Aus Meerbuscher Sicht steht allerdings fest: Logistikunternehmen sind unerwünscht. "Wir wollen keine Logistik haben", sagt Assenmacher. Das habe die Stadt zuletzt beim Erörterungstermin zum neuen Regionalplan in Erkrath klar zum Ausdruck gebracht. "Was die Ansiedlung von Unternehmen betrifft, müssen wir uns sowieso vom klassischen Gewerbegebiet verabschieden. Das heißt, wir müssen auch weiche Standortfaktoren schaffen und damit gemischte Gebiete realisieren - einen Mix aus Arbeit, Wohnen und Leben, mit Kinderbetreuung, Einkaufsmöglichkeiten und Restaurants. Die Arbeitswelt verändert sich, deshalb muss auch die Vermarktung eines solchen Gebietes künftig ganz anders angegangen werden." Meerbusch setze dabei zum Beispiel auf Unternehmen aus dem Bereich Forschung und Entwicklung.

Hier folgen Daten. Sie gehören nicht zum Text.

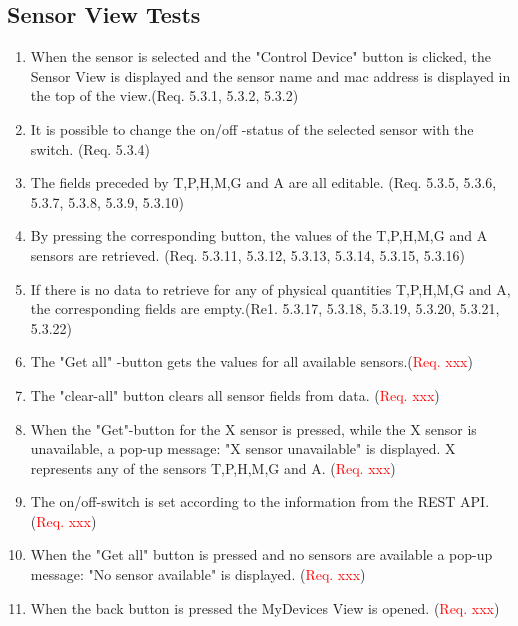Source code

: \documentclass[a4paper]{article}
\newlength{\testlabellength}
\newenvironment{testlist}{\begin{enumerate}[label=\bfseries Test \thesubsection.\arabic* , labelindent=0pt, labelwidth=\testlabellength , leftmargin=2cm]}{\end{enumerate}}
\begin{document}
\begin{appendices}
\subsection{Sensor View Tests}
\begin{testlist}
\item When the sensor is selected and the "Control Device" button is clicked, the Sensor View is displayed and the sensor name and mac address is displayed in the top of the view.(Req. 5.3.1, 5.3.2, 5.3.2) 
\item It is possible to change the on/off -status of the selected sensor with the switch. (Req. 5.3.4)
\item The fields preceded by T,P,H,M,G and A are all editable. (Req. 5.3.5, 5.3.6, 5.3.7, 5.3.8, 5.3.9, 5.3.10)
\item By pressing the corresponding button, the values of the T,P,H,M,G and A sensors are retrieved. (Req. 5.3.11, 5.3.12, 5.3.13, 5.3.14, 5.3.15, 5.3.16)
\item If there is no data to retrieve for any of physical quantities T,P,H,M,G and A, the corresponding fields are empty.(Re1. 5.3.17, 5.3.18, 5.3.19, 5.3.20, 5.3.21, 5.3.22)
\item The "Get all" -button gets the values for all available sensors.(\textcolor{red}{Req. xxx})
\item The "clear-all" button clears all sensor fields from data. (\textcolor{red}{Req. xxx})
\item When the "Get"-button for the X sensor is pressed, while the X sensor is unavailable, a pop-up message: "X sensor unavailable" is displayed. X represents any of the sensors T,P,H,M,G and A. (\textcolor{red}{Req. xxx})
\item The on/off-switch is set according to the information from the REST API. (\textcolor{red}{Req. xxx})
\item When the "Get all" button is pressed and no sensors are available a pop-up message: "No sensor available" is displayed. (\textcolor{red}{Req. xxx})
\item When the back button is pressed the MyDevices View is opened. (\textcolor{red}{Req. xxx})

\end{testlist}

%
%



\end{appendices}
\end{document}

Um den Bewohnern von Schweinheim den Blick auf kahle Bürogebäude zu ersparen, will die Stadt außerdem einen "Allgemeinen Siedlungsbereich"-Riegel als optischen Puffer in Richtung Osterath schaffen. Anfang September soll es ein Gespräch zwischen Meerbuschs Bürgermeisterin Angelika Mielke-Westerlage, Krefelds Oberbürgermeister Frank Meyer und den Planungsdezernenten Linne und Assenmacher geben. "Dort wollen wir die Zeitschiene für die anstehenden Entscheidungen abstimmen", sagt Assenmacher. Erarbeitet werden muss abgesehen davon auch noch ein landesplanerischer Vertrag genauso wie die Rechtsform einer möglichen gemeinsamen Gesellschaft.